Hope may be in sight for a viable vaccine against the deadly Middle East respiratory syndrome (MERS). The highly contagious airborne disease that has affected more than 1,600 people, of whom 584 perished. A team of researchers from the Animal Health Research Centre and the Universitat Autonoma de Barcelona in Spain believes it has created a means to protect people from the infection.

The Spanish scientist recently tested their vaccine in dromedary camels, which can also be infected with MERS. So far, it has been effective at stopping the zoonotic virus. Now, the team seeks to determine if the vaccine can also help protect human by reducing the risk of contagion.

Although MERS is not yet fully understood, it is believed that humans have caught the illness from contact with infected animals. In particular, the nasal secretion of the camels is thought to serve as a conduit for the virus.

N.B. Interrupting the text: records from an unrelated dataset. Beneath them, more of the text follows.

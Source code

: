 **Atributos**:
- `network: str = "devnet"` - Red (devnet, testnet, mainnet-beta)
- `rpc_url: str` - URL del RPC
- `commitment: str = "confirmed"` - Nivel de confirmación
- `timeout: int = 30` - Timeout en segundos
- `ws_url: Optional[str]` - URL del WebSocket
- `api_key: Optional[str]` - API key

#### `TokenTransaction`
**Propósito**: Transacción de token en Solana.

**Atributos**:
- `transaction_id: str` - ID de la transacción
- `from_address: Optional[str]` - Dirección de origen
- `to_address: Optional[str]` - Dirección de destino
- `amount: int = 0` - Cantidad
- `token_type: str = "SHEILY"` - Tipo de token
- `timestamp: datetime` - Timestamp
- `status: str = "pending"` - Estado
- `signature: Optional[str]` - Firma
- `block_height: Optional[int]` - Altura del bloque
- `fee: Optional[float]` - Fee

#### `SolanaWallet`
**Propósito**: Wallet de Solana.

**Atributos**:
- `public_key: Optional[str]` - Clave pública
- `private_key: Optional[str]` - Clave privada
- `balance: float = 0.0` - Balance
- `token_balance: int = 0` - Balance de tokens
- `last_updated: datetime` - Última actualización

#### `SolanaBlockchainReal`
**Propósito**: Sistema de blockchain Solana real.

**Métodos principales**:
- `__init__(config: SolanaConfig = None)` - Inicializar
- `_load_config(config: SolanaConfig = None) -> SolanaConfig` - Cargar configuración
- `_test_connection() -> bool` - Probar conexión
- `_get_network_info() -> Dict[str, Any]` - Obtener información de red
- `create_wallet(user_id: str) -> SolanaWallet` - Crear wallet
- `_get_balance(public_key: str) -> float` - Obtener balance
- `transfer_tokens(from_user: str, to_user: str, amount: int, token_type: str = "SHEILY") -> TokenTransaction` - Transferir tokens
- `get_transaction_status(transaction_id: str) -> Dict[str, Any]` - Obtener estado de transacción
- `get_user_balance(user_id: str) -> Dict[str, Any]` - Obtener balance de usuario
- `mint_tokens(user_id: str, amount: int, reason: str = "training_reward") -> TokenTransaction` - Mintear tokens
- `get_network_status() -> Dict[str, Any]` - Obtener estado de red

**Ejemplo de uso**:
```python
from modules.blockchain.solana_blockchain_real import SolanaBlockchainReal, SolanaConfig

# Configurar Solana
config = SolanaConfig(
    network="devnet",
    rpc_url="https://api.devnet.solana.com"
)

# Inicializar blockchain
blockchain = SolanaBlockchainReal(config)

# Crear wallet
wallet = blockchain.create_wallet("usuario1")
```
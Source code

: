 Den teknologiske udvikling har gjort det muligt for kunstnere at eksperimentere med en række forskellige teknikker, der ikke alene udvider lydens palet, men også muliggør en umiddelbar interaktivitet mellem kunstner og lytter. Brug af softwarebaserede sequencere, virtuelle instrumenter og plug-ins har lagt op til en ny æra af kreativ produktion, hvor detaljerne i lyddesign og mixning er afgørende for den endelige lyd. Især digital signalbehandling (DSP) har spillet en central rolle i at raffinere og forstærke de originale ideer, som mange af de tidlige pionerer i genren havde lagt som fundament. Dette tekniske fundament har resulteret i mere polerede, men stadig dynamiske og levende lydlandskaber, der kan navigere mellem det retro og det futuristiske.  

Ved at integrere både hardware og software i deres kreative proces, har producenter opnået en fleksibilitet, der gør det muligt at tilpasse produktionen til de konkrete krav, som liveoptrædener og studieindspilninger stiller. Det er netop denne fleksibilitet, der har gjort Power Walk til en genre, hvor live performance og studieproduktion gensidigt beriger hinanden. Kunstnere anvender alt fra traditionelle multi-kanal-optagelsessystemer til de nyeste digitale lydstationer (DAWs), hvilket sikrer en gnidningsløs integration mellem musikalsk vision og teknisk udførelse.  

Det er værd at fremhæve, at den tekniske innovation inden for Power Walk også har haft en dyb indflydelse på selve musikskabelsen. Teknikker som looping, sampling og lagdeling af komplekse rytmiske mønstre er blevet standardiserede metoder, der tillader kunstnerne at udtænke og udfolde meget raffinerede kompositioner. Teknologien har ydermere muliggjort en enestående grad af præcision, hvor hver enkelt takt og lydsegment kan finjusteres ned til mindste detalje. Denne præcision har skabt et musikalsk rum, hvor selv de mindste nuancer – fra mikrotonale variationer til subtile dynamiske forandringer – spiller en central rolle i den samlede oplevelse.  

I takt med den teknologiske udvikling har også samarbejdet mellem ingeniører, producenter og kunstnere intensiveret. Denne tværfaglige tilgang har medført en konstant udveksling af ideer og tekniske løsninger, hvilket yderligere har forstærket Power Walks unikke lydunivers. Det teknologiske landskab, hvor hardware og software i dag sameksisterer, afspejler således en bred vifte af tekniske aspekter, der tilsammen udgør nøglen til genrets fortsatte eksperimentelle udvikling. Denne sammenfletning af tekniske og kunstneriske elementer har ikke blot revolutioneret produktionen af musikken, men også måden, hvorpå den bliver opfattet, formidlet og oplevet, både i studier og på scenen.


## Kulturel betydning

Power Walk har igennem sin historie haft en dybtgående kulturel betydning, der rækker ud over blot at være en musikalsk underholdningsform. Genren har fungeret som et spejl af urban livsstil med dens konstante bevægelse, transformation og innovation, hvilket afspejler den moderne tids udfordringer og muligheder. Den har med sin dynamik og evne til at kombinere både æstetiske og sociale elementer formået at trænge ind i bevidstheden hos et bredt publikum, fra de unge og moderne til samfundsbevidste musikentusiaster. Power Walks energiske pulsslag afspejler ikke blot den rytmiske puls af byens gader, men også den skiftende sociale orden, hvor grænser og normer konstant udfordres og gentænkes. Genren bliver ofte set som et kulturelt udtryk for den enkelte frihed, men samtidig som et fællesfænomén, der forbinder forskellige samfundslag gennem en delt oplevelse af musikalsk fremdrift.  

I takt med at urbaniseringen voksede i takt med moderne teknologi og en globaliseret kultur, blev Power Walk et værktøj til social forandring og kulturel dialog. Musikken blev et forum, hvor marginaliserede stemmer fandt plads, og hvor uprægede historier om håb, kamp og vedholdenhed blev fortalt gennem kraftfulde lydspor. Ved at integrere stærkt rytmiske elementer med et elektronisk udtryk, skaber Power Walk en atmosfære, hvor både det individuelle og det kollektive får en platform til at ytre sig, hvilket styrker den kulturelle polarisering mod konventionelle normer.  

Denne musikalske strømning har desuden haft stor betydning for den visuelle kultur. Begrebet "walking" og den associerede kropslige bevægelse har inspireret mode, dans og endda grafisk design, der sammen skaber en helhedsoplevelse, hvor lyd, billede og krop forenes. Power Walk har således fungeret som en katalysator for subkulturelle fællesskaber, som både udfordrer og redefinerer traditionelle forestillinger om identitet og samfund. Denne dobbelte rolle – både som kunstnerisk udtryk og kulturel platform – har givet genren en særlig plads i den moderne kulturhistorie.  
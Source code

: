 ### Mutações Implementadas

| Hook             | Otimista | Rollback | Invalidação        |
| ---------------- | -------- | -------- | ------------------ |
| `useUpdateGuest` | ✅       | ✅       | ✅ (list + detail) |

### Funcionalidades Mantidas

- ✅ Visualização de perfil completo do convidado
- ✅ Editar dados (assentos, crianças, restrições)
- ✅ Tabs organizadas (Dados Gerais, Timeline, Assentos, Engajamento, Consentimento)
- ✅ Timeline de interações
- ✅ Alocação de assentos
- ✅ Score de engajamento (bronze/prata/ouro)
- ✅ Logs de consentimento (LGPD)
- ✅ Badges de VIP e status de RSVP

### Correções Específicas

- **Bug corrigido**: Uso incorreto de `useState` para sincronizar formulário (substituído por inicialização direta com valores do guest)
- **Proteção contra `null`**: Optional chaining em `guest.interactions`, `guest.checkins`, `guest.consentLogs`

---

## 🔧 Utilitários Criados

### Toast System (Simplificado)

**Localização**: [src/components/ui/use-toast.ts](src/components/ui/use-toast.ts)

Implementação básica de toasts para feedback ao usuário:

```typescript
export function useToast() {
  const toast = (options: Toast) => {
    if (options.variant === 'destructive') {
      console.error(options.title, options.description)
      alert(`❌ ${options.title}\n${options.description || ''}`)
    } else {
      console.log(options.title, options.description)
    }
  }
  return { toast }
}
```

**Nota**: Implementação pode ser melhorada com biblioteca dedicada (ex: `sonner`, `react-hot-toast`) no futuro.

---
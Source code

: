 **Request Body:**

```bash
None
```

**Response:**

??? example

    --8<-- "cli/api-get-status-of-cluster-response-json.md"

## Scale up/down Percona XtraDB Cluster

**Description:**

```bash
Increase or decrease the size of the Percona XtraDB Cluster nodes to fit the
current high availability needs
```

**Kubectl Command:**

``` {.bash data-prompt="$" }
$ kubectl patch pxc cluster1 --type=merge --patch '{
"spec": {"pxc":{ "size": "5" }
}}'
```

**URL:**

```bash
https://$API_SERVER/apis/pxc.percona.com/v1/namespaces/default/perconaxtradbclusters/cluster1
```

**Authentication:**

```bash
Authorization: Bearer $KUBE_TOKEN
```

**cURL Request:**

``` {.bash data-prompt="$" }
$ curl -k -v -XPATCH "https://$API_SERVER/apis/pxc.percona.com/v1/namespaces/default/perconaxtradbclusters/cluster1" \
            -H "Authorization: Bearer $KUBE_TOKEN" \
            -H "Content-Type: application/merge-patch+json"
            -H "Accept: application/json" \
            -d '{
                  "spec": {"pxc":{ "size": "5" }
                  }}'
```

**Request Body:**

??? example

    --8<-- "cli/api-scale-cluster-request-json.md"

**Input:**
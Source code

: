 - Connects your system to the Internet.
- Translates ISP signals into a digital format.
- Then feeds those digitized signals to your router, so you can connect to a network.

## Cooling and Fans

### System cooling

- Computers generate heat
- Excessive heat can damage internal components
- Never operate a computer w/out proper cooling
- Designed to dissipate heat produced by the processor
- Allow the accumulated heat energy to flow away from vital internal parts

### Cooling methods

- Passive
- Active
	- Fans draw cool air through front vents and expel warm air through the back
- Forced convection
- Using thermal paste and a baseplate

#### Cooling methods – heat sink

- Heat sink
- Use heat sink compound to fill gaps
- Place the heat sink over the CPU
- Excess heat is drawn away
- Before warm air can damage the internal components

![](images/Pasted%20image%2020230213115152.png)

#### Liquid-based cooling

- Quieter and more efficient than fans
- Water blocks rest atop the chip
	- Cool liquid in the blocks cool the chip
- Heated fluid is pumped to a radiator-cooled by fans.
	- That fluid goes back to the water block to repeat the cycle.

MERS installs itself in the upper respiratory track of the infected being, causing flu-like symptoms that result in a great deal of mucus production and dispersion. The tiny droplets of mucus expectorated by coughing or sneezing contain the virus and allow it to spread.

“It could be that total protection against MERS-coronavirus will never be attained, since there is low-level virus replication in the upper respiratory tract even in the presence of specific antibodies, similarly to other respiratory viruses, like the SARS coronavirus,” said Joaquim Segalés, lecturer in the Department of Animal Health and Anatomy at the UAB.

“This is nonetheless a very significant step forward in the fight against this pathogen; now we need to delve more deeply into the duration of the immunity and dosage before applying it in real situations.”

Conclusions should not be hastily drawn for the initial trail only included eight camels – four of whom were given the vaccine and four who served as a control group. The study, which was conducted in the Canary Islands, lasted for three months. All eight camels were exposed to the MERS virus. The four that had received the two separate vaccine doses necessary for immunization seemed unaffected. The camels that were not vaccinated suffered from runny noses and bouts of sneezing.

Further research most also be done to determine if the vaccine offers long lasting protection or just temporary defense.